» What is required
In the material below, find each line with the word "archives" and list it.

» Supplied entries
==========
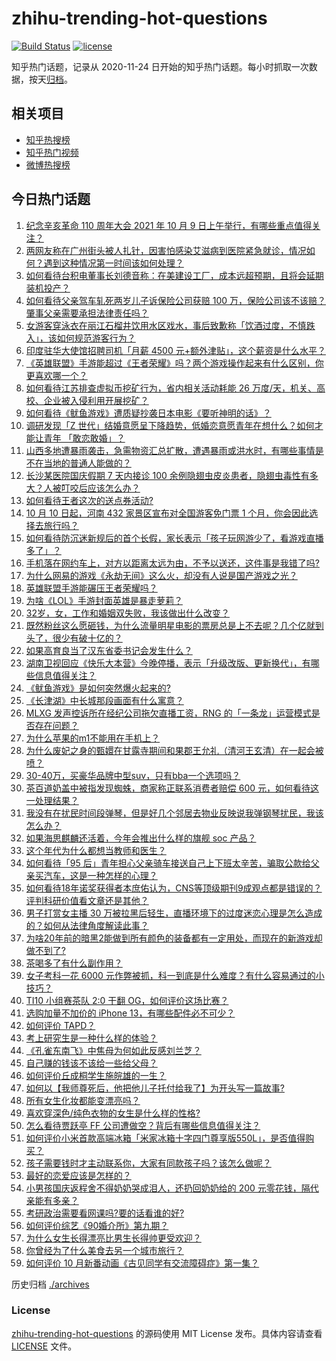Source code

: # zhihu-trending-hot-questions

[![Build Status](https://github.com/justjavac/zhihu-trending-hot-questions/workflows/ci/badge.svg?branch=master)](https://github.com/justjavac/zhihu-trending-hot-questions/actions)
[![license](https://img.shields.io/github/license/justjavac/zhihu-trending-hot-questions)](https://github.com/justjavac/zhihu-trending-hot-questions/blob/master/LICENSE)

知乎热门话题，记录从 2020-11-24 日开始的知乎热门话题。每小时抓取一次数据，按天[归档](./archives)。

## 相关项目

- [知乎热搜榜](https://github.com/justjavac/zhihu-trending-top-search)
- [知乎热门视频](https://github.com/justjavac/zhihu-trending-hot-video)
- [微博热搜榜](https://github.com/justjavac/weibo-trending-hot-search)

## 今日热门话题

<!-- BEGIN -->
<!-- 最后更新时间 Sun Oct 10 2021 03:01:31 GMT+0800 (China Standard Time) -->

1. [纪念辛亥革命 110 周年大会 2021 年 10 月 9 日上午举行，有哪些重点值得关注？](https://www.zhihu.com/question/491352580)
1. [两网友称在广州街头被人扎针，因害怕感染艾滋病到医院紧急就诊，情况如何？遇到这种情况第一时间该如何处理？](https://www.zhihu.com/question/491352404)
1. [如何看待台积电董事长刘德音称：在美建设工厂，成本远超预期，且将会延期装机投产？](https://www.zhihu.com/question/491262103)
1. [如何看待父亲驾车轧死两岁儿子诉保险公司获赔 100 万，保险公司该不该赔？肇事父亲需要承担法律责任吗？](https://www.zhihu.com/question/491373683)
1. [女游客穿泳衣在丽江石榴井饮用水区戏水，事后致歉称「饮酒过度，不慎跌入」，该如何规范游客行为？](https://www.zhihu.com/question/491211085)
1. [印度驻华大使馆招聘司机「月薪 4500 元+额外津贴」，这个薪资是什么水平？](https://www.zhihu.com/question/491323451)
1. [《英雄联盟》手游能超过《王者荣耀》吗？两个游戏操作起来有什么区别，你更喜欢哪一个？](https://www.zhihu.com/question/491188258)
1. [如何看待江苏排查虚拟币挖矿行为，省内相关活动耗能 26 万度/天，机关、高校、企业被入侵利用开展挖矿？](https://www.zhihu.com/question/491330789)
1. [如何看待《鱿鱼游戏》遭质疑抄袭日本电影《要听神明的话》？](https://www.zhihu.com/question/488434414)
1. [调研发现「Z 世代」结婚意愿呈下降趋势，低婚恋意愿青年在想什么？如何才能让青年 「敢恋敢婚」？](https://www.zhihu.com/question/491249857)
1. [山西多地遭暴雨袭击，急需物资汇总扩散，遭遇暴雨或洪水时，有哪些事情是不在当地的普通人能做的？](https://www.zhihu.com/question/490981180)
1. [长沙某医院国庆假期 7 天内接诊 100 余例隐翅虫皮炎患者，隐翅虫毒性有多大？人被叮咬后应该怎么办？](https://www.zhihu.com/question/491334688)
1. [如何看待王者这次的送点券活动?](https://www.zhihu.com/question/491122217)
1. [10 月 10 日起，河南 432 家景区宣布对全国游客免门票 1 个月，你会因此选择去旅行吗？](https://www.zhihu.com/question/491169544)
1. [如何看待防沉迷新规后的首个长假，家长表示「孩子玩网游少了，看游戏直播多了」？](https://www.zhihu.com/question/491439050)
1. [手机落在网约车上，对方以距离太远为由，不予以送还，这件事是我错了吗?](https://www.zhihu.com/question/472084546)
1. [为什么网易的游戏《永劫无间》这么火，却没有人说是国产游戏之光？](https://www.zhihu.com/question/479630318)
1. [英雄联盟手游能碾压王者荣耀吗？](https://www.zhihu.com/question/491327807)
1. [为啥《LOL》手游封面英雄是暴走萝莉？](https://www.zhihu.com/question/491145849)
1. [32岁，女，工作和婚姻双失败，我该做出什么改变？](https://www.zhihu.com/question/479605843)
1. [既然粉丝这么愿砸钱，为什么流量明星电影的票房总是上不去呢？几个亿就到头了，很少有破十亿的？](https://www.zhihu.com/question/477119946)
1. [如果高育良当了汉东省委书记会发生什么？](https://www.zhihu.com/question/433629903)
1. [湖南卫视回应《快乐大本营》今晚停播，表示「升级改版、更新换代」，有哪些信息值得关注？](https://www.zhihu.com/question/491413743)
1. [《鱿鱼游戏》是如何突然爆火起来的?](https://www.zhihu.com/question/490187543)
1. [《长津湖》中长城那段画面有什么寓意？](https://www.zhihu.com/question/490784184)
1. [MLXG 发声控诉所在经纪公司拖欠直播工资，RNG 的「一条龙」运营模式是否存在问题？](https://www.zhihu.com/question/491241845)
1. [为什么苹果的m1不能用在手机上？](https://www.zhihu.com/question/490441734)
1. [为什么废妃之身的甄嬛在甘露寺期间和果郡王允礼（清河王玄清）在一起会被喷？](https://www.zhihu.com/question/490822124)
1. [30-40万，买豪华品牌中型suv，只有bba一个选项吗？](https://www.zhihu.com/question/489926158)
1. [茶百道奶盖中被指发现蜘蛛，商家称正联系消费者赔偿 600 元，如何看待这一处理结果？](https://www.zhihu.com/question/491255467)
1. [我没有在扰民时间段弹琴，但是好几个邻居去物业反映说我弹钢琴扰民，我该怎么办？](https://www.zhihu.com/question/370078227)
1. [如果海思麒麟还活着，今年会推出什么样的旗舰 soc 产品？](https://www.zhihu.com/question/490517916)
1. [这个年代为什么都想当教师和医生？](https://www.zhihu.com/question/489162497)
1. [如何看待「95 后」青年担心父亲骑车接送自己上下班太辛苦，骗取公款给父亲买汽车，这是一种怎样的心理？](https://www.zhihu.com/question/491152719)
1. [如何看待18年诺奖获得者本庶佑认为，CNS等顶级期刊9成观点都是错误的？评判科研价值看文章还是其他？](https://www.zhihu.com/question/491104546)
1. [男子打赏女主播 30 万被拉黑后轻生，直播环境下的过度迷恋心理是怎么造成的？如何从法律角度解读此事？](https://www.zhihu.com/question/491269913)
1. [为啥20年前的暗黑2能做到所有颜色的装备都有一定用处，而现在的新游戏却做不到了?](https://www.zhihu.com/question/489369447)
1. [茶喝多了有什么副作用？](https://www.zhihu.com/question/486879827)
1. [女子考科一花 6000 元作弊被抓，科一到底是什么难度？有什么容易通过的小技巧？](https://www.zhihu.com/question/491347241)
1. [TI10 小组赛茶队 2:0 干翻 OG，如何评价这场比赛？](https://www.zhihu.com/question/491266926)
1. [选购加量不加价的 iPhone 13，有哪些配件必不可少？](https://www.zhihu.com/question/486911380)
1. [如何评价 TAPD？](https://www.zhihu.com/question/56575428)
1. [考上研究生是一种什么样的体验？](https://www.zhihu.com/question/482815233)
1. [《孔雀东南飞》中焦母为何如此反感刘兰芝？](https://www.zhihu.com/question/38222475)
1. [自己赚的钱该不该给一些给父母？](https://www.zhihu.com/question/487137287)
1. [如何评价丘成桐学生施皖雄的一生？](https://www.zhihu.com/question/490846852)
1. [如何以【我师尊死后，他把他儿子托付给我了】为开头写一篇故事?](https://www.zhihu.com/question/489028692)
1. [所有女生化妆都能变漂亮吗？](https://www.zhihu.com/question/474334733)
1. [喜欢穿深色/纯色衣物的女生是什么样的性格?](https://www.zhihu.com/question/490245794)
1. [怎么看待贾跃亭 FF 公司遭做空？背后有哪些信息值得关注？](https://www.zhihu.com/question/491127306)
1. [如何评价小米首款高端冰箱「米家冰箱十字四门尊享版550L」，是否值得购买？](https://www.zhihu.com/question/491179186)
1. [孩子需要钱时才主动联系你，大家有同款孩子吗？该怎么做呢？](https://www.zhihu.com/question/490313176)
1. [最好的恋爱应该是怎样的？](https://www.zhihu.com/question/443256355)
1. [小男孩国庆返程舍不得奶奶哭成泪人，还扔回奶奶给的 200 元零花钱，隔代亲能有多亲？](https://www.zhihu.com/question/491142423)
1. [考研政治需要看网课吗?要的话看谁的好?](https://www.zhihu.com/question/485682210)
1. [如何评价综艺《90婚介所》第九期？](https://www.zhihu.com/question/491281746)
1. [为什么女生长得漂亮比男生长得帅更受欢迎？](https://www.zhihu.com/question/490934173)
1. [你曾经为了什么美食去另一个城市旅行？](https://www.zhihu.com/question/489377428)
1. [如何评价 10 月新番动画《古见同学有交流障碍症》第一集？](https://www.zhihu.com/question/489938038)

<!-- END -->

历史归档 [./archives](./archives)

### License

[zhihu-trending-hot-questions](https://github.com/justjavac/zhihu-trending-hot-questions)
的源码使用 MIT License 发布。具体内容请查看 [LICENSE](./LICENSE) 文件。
==========
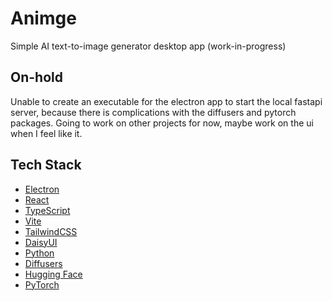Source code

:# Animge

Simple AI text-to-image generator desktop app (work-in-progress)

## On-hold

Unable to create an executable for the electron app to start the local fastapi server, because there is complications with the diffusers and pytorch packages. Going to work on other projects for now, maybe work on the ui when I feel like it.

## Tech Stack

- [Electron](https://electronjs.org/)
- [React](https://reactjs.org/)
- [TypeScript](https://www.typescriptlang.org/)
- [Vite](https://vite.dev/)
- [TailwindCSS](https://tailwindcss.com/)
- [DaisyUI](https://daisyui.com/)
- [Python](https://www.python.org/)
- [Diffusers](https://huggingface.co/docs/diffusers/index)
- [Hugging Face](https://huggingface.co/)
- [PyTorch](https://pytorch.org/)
==========
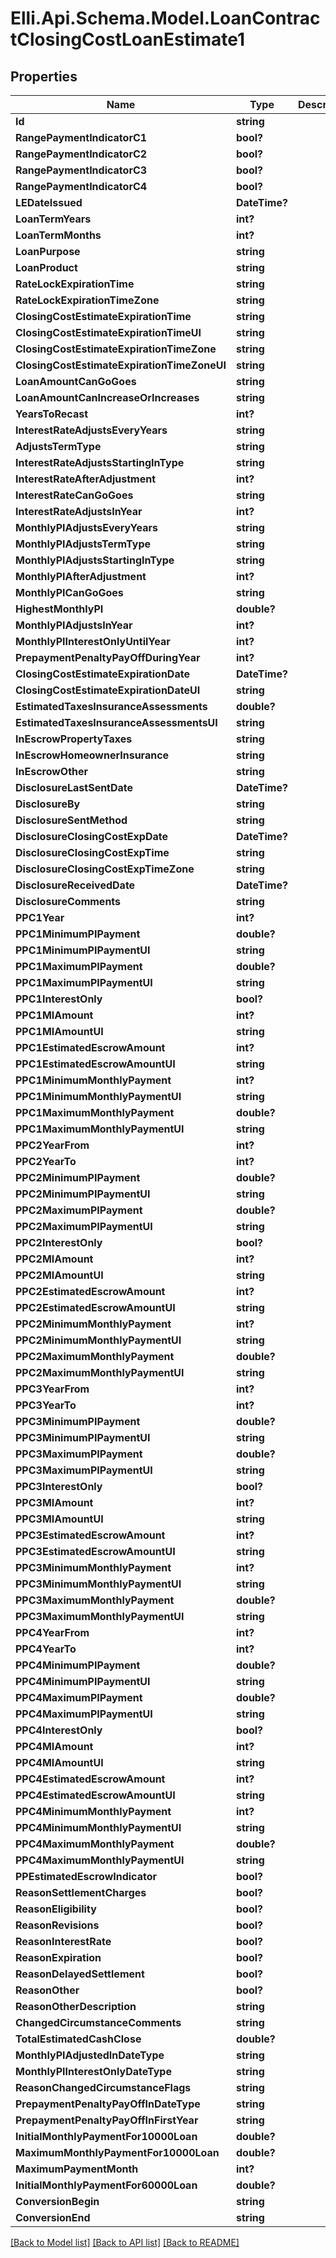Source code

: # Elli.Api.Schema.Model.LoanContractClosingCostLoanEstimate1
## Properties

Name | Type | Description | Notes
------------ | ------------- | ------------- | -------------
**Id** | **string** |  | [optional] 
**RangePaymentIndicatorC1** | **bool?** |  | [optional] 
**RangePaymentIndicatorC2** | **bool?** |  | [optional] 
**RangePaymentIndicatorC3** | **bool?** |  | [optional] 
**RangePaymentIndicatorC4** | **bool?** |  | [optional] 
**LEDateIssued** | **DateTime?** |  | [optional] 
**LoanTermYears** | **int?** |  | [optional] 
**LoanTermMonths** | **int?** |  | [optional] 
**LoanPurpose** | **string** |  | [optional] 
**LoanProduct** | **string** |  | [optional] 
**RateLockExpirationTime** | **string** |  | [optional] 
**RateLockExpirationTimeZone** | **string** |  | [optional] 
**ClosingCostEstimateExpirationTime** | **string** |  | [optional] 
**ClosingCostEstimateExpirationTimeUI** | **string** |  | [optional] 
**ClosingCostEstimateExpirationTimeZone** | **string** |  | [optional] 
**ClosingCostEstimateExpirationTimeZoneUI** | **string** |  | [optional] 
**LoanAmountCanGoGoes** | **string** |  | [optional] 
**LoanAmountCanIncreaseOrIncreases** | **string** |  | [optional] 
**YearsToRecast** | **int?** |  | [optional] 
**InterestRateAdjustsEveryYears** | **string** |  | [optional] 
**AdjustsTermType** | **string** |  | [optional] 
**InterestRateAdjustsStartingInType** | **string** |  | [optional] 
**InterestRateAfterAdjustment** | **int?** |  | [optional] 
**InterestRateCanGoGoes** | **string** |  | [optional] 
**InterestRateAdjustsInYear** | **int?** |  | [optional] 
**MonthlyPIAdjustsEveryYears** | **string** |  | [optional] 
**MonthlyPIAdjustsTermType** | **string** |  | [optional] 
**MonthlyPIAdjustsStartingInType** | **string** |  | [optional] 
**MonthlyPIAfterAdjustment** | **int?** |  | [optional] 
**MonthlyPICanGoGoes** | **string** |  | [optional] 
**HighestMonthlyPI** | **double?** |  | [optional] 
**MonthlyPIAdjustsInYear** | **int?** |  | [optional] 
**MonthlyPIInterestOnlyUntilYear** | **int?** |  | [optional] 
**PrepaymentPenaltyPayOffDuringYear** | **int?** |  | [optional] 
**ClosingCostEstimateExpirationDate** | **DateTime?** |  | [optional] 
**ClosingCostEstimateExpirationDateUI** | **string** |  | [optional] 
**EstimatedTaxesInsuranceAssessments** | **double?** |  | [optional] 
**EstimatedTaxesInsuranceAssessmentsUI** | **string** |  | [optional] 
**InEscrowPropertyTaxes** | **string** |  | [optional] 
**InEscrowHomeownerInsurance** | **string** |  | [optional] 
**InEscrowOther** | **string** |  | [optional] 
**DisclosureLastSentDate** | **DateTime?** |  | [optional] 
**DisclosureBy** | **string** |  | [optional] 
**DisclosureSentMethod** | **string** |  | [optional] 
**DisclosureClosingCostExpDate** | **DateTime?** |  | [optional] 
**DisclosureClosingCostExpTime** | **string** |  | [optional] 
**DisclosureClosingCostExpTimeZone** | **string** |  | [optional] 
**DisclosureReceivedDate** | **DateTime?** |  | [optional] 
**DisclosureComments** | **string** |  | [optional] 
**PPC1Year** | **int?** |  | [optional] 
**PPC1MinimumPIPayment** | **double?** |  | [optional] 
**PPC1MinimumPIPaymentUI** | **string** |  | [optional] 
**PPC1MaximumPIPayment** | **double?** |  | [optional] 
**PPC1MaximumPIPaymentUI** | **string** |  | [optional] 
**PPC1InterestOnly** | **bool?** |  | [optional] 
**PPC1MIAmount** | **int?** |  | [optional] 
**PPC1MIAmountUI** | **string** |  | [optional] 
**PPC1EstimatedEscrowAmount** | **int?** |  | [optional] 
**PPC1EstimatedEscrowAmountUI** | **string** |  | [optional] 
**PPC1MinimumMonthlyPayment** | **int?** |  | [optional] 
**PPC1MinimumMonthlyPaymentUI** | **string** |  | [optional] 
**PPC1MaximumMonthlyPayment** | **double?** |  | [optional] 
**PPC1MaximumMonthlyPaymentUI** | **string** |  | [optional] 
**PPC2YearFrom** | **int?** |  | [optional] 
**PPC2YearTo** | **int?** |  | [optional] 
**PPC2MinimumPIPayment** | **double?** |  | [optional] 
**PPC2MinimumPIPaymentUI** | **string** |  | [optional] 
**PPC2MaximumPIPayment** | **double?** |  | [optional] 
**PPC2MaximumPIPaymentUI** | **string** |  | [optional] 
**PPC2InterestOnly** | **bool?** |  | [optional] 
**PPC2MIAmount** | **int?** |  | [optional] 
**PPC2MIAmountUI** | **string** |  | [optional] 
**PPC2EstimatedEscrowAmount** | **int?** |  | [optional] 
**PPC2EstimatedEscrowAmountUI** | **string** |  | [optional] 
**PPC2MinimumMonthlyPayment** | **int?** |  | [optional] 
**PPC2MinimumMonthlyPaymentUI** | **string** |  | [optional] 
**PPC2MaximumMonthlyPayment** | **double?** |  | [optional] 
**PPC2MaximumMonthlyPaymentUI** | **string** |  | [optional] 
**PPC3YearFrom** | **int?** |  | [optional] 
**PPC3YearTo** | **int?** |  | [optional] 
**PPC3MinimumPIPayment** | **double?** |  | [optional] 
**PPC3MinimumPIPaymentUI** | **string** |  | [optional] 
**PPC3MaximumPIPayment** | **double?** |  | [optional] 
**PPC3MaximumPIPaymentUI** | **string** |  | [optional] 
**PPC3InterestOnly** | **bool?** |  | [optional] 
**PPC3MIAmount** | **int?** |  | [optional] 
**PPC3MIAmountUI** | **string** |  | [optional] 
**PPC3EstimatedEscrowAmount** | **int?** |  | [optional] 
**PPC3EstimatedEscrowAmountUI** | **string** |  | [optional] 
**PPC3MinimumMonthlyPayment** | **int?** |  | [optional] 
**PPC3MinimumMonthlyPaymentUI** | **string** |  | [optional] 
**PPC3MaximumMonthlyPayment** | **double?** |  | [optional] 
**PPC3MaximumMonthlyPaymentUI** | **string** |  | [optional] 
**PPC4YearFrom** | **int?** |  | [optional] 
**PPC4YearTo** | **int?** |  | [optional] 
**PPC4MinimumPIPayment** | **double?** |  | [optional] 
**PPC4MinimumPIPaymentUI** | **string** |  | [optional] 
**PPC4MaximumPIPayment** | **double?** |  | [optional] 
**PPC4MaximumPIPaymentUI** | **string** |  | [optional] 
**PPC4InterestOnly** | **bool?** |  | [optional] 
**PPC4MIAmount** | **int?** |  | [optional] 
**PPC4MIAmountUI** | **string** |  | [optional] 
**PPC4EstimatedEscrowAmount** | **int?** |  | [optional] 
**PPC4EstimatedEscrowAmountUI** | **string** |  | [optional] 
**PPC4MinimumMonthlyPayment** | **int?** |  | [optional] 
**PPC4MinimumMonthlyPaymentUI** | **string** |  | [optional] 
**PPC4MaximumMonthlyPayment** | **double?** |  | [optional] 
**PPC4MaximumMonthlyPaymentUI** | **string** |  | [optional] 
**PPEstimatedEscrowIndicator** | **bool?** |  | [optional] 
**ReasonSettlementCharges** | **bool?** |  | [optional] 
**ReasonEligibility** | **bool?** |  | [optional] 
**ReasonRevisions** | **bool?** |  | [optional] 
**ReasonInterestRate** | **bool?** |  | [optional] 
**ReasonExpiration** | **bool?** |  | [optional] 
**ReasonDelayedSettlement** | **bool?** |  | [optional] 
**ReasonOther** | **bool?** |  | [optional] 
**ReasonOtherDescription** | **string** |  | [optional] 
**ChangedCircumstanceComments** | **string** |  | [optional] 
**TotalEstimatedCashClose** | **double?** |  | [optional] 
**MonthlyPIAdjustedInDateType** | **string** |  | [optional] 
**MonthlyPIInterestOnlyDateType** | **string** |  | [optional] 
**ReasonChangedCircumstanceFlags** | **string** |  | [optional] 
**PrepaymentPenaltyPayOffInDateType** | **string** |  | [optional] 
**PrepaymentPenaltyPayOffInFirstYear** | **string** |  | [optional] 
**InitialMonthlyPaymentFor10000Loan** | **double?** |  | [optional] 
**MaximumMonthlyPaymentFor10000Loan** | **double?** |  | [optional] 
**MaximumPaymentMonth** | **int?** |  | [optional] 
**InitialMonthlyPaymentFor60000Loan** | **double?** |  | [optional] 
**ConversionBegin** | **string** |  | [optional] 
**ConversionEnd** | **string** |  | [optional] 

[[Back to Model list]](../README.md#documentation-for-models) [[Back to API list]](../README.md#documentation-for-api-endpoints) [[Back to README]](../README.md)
==========
» Solution for this task
知乎热门话题，记录从 2020-11-24 日开始的知乎热门话题。每小时抓取一次数据，按天[归档](./archives)。
历史归档 [./archives](./archives)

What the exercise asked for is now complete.